Get started with Google-provided templates

Google provides a set of open source Dataflow templates. For general information about templates, see the Overview page. To get started, use the WordCount template. See other Google-provided templates:

Streaming templates - Templates for processing data continuously:

Batch templates - Templates for processing data in bulk:

Utility templates:

WordCount

The WordCount template is a batch pipeline that reads text from Cloud Storage, tokenizes the text lines into individual words, and performs a frequency count on each of the words.
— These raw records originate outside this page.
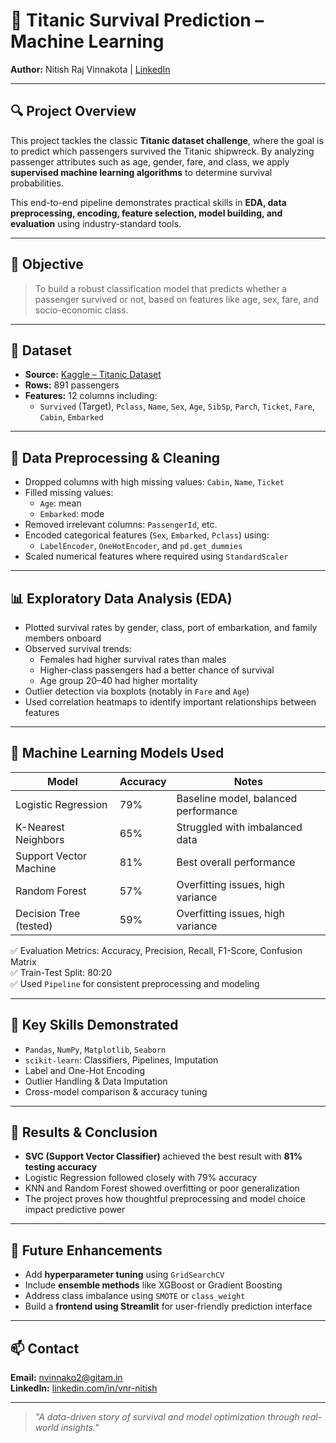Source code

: # 🚢 Titanic Survival Prediction – Machine Learning    
**Author:** Nitish Raj Vinnakota | [LinkedIn](https://linkedin.com/in/vnr-nitish)

---

## 🔍 Project Overview

This project tackles the classic **Titanic dataset challenge**, where the goal is to predict which passengers survived the Titanic shipwreck. By analyzing passenger attributes such as age, gender, fare, and class, we apply **supervised machine learning algorithms** to determine survival probabilities.

This end-to-end pipeline demonstrates practical skills in **EDA, data preprocessing, encoding, feature selection, model building, and evaluation** using industry-standard tools.

---

## 🎯 Objective

> To build a robust classification model that predicts whether a passenger survived or not, based on features like age, sex, fare, and socio-economic class.

---

## 📁 Dataset

- **Source:** [Kaggle – Titanic Dataset](https://www.kaggle.com/datasets/yasserh/titanic-dataset)
- **Rows:** 891 passengers  
- **Features:** 12 columns including:
  - `Survived` (Target), `Pclass`, `Name`, `Sex`, `Age`, `SibSp`, `Parch`, `Ticket`, `Fare`, `Cabin`, `Embarked`

---

## 🧹 Data Preprocessing & Cleaning

- Dropped columns with high missing values: `Cabin`, `Name`, `Ticket`
- Filled missing values:
  - `Age`: mean
  - `Embarked`: mode
- Removed irrelevant columns: `PassengerId`, etc.
- Encoded categorical features (`Sex`, `Embarked`, `Pclass`) using:
  - `LabelEncoder`, `OneHotEncoder`, and `pd.get_dummies`
- Scaled numerical features where required using `StandardScaler`

---

## 📊 Exploratory Data Analysis (EDA)

- Plotted survival rates by gender, class, port of embarkation, and family members onboard
- Observed survival trends:
  - Females had higher survival rates than males
  - Higher-class passengers had a better chance of survival
  - Age group 20–40 had higher mortality
- Outlier detection via boxplots (notably in `Fare` and `Age`)
- Used correlation heatmaps to identify important relationships between features

---

## 🧠 Machine Learning Models Used

| Model                   | Accuracy | Notes                                 |
|------------------------|----------|---------------------------------------|
| Logistic Regression     | 79%      | Baseline model, balanced performance |
| K-Nearest Neighbors     | 65%      | Struggled with imbalanced data       |
| Support Vector Machine  | 81%      | Best overall performance              |
| Random Forest           | 57%      | Overfitting issues, high variance     |
| Decision Tree (tested)  | 59%    | Overfitting issues, high variance       |

✅ Evaluation Metrics: Accuracy, Precision, Recall, F1-Score, Confusion Matrix  
✅ Train-Test Split: 80:20  
✅ Used `Pipeline` for consistent preprocessing and modeling

---

## 📌 Key Skills Demonstrated

- `Pandas`, `NumPy`, `Matplotlib`, `Seaborn`
- `scikit-learn`: Classifiers, Pipelines, Imputation
- Label and One-Hot Encoding
- Outlier Handling & Data Imputation
- Cross-model comparison & accuracy tuning

---

## 🏁 Results & Conclusion

- **SVC (Support Vector Classifier)** achieved the best result with **81% testing accuracy**
- Logistic Regression followed closely with 79% accuracy
- KNN and Random Forest showed overfitting or poor generalization
- The project proves how thoughtful preprocessing and model choice impact predictive power

---

## 🚀 Future Enhancements

- Add **hyperparameter tuning** using `GridSearchCV`
- Include **ensemble methods** like XGBoost or Gradient Boosting
- Address class imbalance using `SMOTE` or `class_weight`
- Build a **frontend using Streamlit** for user-friendly prediction interface

---

## 📫 Contact

**Email:** nvinnako2@gitam.in  
**LinkedIn:** [linkedin.com/in/vnr-nitish](https://linkedin.com/in/vnr-nitish)

---

> *"A data-driven story of survival and model optimization through real-world insights."*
For more information about WordCount, see WordCount Example Pipeline.

Template parameters

Parameter Description
inputFile The Cloud Storage input file's path.
output The Cloud Storage output file's path and prefix.

Running the WordCount template

Console

Run using Google Cloud Console.
  1. Go to the Dataflow page in the Cloud Console.
  2. Go to the Dataflow page
  3. Click Create job from template.
  4. Cloud Console Create Job From Template Button
  5. Select the WordCount template from the Dataflow template drop-down menu.
  6. Enter a job name in the Job Name field.
  7. Enter your parameter values in the provided parameter fields.
  8. Click Run Job.

gcloud

Run using gcloud command-line tool.

When running this template, you need the Cloud Storage path to the template:

gs://dataflow-templates/latest/Word_Count

Run the following command:

gcloud dataflow jobs run JOB_NAME \
    --gcs-location gs://dataflow-templates/latest/Word_Count \
    --parameters \
    inputFile=gs://dataflow-samples/shakespeare/kinglear.txt,\
    output=gs://BUCKET_NAME/output/my_output

Replace the following:

  • JOB_NAME: a job name of your choice
  • BUCKET_NAME: the name of your Cloud Storage bucket.

API

Run using REST API.

When running this template, you need the Cloud Storage path to the template:

gs://dataflow-templates/latest/Word_Count

To run this template with a REST API request, send an HTTP POST request with your project ID. This request requires authorization.

POST https://dataflow.googleapis.com/v1b3/projects/PROJECT_ID/templates:launch?gcsPath=gs://dataflow-templates/latest/Word_Count
{
    "jobName": "JOB_NAME",
    "parameters": {
       "inputFile" : "gs://dataflow-samples/shakespeare/kinglear.txt",
       "output": "gs://BUCKET_NAME/output/my_output"
    },
    "environment": { "zone": "us-central1-f" }
}

Replace the following:

  • PROJECT_ID: your project ID
  • JOB_NAME: a job name of your choice
  • BUCKET_NAME: the name of your Cloud Storage bucket.